§ Source information
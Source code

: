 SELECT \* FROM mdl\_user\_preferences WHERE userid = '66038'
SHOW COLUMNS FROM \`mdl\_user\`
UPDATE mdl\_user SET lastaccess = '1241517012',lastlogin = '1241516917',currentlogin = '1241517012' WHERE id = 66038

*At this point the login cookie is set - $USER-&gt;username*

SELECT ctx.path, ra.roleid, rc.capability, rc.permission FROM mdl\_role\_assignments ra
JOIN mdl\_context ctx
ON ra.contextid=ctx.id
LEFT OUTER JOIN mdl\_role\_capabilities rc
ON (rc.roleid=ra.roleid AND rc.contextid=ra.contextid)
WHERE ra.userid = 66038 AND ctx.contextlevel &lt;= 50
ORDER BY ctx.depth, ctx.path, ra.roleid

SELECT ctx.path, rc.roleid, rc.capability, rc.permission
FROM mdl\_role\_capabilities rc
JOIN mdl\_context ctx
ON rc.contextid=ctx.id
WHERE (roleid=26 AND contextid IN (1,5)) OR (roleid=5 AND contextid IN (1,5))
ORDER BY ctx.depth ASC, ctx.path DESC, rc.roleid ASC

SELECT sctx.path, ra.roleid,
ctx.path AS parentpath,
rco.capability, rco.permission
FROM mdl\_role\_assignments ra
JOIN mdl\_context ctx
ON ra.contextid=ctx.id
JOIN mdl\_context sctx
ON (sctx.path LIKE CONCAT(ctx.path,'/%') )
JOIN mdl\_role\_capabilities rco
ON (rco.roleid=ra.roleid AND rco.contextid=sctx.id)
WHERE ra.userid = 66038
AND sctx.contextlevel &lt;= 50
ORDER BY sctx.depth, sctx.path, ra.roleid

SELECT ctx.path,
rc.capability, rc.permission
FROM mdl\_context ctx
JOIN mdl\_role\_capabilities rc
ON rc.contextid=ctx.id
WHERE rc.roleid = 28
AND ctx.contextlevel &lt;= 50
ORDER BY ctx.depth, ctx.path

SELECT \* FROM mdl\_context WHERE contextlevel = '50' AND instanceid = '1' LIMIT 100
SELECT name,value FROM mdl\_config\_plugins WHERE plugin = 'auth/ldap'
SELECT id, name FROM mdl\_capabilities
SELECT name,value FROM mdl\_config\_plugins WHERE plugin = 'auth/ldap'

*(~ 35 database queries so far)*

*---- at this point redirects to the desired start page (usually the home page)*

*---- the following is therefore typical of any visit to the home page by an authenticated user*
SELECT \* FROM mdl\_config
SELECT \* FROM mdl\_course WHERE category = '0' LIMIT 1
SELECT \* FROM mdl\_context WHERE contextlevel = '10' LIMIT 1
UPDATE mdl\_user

§ Exercise
Repeat the listing above in full, word for word.

§ Task result
Source code

: SELECT \* FROM mdl\_user\_preferences WHERE userid = '66038'
SHOW COLUMNS FROM \`mdl\_user\`
UPDATE mdl\_user SET lastaccess = '1241517012',lastlogin = '1241516917',currentlogin = '1241517012' WHERE id = 66038

*At this point the login cookie is set - $USER-&gt;username*

SELECT ctx.path, ra.roleid, rc.capability, rc.permission FROM mdl\_role\_assignments ra
JOIN mdl\_context ctx
ON ra.contextid=ctx.id
LEFT OUTER JOIN mdl\_role\_capabilities rc
ON (rc.roleid=ra.roleid AND rc.contextid=ra.contextid)
WHERE ra.userid = 66038 AND ctx.contextlevel &lt;= 50
ORDER BY ctx.depth, ctx.path, ra.roleid

SELECT ctx.path, rc.roleid, rc.capability, rc.permission
FROM mdl\_role\_capabilities rc
JOIN mdl\_context ctx
ON rc.contextid=ctx.id
WHERE (roleid=26 AND contextid IN (1,5)) OR (roleid=5 AND contextid IN (1,5))
ORDER BY ctx.depth ASC, ctx.path DESC, rc.roleid ASC

SELECT sctx.path, ra.roleid,
ctx.path AS parentpath,
rco.capability, rco.permission
FROM mdl\_role\_assignments ra
JOIN mdl\_context ctx
ON ra.contextid=ctx.id
JOIN mdl\_context sctx
ON (sctx.path LIKE CONCAT(ctx.path,'/%') )
JOIN mdl\_role\_capabilities rco
ON (rco.roleid=ra.roleid AND rco.contextid=sctx.id)
WHERE ra.userid = 66038
AND sctx.contextlevel &lt;= 50
ORDER BY sctx.depth, sctx.path, ra.roleid

SELECT ctx.path,
rc.capability, rc.permission
FROM mdl\_context ctx
JOIN mdl\_role\_capabilities rc
ON rc.contextid=ctx.id
WHERE rc.roleid = 28
AND ctx.contextlevel &lt;= 50
ORDER BY ctx.depth, ctx.path

SELECT \* FROM mdl\_context WHERE contextlevel = '50' AND instanceid = '1' LIMIT 100
SELECT name,value FROM mdl\_config\_plugins WHERE plugin = 'auth/ldap'
SELECT id, name FROM mdl\_capabilities
SELECT name,value FROM mdl\_config\_plugins WHERE plugin = 'auth/ldap'

*(~ 35 database queries so far)*

*---- at this point redirects to the desired start page (usually the home page)*

*---- the following is therefore typical of any visit to the home page by an authenticated user*
SELECT \* FROM mdl\_config
SELECT \* FROM mdl\_course WHERE category = '0' LIMIT 1
SELECT \* FROM mdl\_context WHERE contextlevel = '10' LIMIT 1
UPDATE mdl\_user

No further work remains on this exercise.